Tunisia, il caos non fa paura: 280 italiani restano in vacanza

La Tunisia rimane nel caos nonostante la formazione di un nuovo governo e gli italiani che vi si trovavano per turismo o per lavoro rientrano prudentemente in patria. L’Unità di Crisi del nostro ministero degli Esteri ha agito in questi giorni per favorire i viaggi di rientro e in particolare da domenica, quando lo spazio aereo e marittimo della Tunisia è stato riaperto, ha potuto contare sulla collaborazione dell’Alitalia e di alcune compagnie di navigazione. Ma non proprio tutti i turisti italiani hanno deciso così: c’è anche chi sceglie di rimanere, considerando i pericoli che si corrono meno gravi della perdita certa della spesa sostenuta per la vacanza.

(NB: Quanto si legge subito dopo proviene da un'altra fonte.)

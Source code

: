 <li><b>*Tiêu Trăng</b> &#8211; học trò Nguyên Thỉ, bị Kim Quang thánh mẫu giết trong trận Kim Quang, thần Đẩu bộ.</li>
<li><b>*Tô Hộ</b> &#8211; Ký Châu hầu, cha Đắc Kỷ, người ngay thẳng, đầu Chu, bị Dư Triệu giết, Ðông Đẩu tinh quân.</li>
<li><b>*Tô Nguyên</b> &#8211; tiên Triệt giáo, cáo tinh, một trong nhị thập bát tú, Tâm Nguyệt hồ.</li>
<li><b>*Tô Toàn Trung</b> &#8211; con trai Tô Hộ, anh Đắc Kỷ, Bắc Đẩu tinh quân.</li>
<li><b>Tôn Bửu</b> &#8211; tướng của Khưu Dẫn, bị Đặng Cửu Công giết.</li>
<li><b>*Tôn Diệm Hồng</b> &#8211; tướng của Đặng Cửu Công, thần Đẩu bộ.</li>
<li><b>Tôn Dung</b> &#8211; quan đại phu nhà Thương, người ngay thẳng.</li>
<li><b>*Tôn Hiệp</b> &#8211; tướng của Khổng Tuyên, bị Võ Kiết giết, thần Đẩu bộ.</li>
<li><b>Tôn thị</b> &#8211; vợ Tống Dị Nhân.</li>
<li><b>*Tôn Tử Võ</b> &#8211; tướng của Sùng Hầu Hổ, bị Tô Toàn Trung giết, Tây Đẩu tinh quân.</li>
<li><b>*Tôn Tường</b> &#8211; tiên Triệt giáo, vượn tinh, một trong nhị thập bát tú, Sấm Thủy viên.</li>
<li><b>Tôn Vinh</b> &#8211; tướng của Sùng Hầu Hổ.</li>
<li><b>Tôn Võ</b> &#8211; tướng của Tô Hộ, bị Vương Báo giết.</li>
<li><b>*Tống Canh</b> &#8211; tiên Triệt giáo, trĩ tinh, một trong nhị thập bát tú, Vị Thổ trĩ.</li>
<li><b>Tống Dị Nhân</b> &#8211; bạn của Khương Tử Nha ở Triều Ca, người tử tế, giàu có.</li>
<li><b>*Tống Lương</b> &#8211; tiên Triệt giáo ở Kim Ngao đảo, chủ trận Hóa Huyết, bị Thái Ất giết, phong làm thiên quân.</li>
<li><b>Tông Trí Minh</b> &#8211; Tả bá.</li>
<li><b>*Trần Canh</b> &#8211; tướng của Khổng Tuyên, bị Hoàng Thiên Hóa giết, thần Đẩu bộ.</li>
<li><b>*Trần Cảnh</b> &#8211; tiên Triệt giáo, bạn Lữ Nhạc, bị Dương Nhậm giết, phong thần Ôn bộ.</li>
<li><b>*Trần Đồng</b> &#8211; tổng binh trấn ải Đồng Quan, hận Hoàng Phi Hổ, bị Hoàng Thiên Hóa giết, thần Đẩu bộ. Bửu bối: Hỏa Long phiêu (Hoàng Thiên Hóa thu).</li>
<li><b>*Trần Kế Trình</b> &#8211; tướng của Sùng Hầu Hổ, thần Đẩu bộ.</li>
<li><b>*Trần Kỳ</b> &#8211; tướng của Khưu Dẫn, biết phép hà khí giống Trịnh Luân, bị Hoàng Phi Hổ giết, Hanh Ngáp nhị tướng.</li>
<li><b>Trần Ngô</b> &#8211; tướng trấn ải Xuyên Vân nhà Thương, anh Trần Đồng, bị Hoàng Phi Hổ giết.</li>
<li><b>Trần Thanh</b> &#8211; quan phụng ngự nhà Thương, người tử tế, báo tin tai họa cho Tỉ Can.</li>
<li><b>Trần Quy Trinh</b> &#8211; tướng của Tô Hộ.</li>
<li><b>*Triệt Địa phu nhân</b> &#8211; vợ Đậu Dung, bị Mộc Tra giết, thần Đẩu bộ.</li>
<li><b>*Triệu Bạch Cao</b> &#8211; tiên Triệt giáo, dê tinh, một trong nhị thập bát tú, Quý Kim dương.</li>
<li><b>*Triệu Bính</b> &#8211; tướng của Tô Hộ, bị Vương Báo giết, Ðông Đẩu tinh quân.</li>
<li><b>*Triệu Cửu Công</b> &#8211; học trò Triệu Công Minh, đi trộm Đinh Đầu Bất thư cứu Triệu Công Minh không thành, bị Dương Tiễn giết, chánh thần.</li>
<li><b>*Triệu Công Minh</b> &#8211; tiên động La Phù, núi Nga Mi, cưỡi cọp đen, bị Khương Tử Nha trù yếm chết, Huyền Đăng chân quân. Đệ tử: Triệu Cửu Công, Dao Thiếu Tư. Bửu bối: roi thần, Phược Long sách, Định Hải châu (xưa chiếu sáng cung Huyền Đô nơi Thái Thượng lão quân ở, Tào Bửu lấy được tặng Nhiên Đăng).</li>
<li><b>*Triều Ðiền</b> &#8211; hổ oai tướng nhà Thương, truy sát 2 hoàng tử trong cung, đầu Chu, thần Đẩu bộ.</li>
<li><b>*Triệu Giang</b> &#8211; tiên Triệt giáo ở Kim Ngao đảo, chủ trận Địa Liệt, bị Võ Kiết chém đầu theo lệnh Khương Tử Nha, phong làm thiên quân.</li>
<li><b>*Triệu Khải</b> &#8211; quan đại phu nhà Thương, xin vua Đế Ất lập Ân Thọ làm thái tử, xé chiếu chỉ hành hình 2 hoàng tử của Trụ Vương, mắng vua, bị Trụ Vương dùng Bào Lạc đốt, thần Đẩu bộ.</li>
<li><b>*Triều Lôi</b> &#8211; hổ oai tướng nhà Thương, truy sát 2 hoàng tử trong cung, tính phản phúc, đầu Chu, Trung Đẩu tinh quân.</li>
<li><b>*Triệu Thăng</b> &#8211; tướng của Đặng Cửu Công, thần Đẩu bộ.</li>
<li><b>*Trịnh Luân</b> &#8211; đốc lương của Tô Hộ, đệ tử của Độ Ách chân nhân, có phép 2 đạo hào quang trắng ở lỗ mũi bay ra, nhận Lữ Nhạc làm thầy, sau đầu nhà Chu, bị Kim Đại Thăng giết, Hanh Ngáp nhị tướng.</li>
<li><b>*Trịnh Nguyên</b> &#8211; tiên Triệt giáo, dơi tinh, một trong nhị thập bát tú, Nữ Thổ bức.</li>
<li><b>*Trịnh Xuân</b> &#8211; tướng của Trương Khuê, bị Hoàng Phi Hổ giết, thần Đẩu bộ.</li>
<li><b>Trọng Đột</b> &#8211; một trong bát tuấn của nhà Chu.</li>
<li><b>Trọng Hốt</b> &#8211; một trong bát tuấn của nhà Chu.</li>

È il caso di circa 280 connazionali, parte di un gruppo di 1500 italiani giunti nell’isola di Gerba con dei viaggi organizzati, che hanno scelto di restare firmando di propria volontà un impegno scritto. Nei giorni scorsi almeno un migliaio di costoro erano invece stati rimpatriati a proprie spese dai tour operator. Da notare che gli operatori turistici di tutta Europa hanno deciso di cancellare i viaggi in Tunisia almeno fino alla metà di febbraio proprio per ragioni di sicurezza, provvedendo anche al rimpatrio di migliaia di persone.
La Farnesina stima che nei giorni scorsi alcune altre centinaia di connazionali - soprattutto lavoratori di imprese italiane in Tunisia - siano stati fatti rientrare per ragioni di sicurezza. Operazioni rese più facili dalla disponibilità, a partire da domenica scorsa, di due voli Alitalia giornalieri verso l’Italia coperti da Airbus 21 da 200 posti ciascuno, quindi più capienti di quelli solitamente impiegati. Qualche problema in più ha incontrato chi era venuto in Tunisia con la propria auto e quindi era tenuto a riportarsela in Italia. Queste persone hanno spesso incontrato aree portuali sovraffollate e caotiche, ma soprattutto hanno dovuto affrontare difficoltà durante le ore del coprifuoco.
Entro tre giorni, infine, arriverà a Sfax una nave italiana che rimpatrierà la carovana del circo dei fratelli Bellucci e dei due luna park presenti sul posto, circa 300 persone in tutto. Fonti dell’Unità di Crisi spiegano che comunque a questo punto quasi tutti coloro che intendevano rimpatriare dalla Tunisia hanno potuto farlo o sono sul punto di farlo: rimane laggiù, appunto, solo chi decide in tal senso per impegni di lavoro o per continuare, nonostante tutto, una vacanza. La sala operativa ormai non riceve più chiamate, ma questo non significa che all’Unità di Crisi considerino conclusa l’emergenza, tanto è vero che sul suo sito si continua a sconsigliare di recarsi in Tunisia.
Questo perché nel Paese nordafricano la situazione pare lontana da una normalizzazione. Il nuovo governo di unità nazionale guidato da Mohammed Ghannouchi, che ha giurato appena ieri e che ha l’obiettivo di traghettare la Tunisia alle elezioni entro sei mesi, già perde pezzi: cinque ministri, espressione di partiti della vecchia opposizione al regime e del sindacato, si sono dimessi per protestare contro la presenza nei posti chiave dell’esecutivo di uomini del fuggitivo ex presidente Ben Alì.
Nelle strade e nelle piazze delle città tunisine la protesta continua. E i protagonisti di questa inedita rivoluzione magrebina si affidano all’esercito, che considerano vicino, e diffidano della polizia, notoriamente fedele a Ben Alì.

Proprio ieri la polizia è tornata ad intervenire nel centro di Tunisi disperdendo un corteo con molti esponenti dei sindacati e con alla sua testa personaggio di spicco del movimento islamista Ennahdha, messo al bando dal vecchio regime: Sadok Chourou, 63 anni, scarcerato lo scorso ottobre dopo vent’anni.